Directions for this task ▸
In the entries below, go to the line containing "## 🎉 You're All Set!" and repeat it along with every later line, exactly.

Records to process ▸
* * * * *
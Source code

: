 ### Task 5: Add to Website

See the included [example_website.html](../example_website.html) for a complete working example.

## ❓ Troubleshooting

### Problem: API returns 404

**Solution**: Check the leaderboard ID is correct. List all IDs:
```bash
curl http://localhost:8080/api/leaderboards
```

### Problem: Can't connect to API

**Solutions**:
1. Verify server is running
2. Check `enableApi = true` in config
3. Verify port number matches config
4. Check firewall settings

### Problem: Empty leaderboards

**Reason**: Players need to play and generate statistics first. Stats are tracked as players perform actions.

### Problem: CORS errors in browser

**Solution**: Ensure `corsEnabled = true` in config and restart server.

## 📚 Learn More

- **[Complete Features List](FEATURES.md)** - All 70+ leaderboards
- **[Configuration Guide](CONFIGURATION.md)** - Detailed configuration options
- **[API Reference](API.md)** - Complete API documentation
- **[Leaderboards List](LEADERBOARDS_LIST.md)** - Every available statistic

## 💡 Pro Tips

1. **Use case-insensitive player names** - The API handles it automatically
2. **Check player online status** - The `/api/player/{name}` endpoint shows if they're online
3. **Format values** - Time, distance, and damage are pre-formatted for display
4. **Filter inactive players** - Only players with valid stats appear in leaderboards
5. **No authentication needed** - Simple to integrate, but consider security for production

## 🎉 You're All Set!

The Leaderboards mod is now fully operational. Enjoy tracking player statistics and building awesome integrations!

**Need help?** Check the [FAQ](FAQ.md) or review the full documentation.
* * * * *
Task output ▸
## 🎉 You're All Set!

The Leaderboards mod is now fully operational. Enjoy tracking player statistics and building awesome integrations!

**Need help?** Check the [FAQ](FAQ.md) or review the full documentation.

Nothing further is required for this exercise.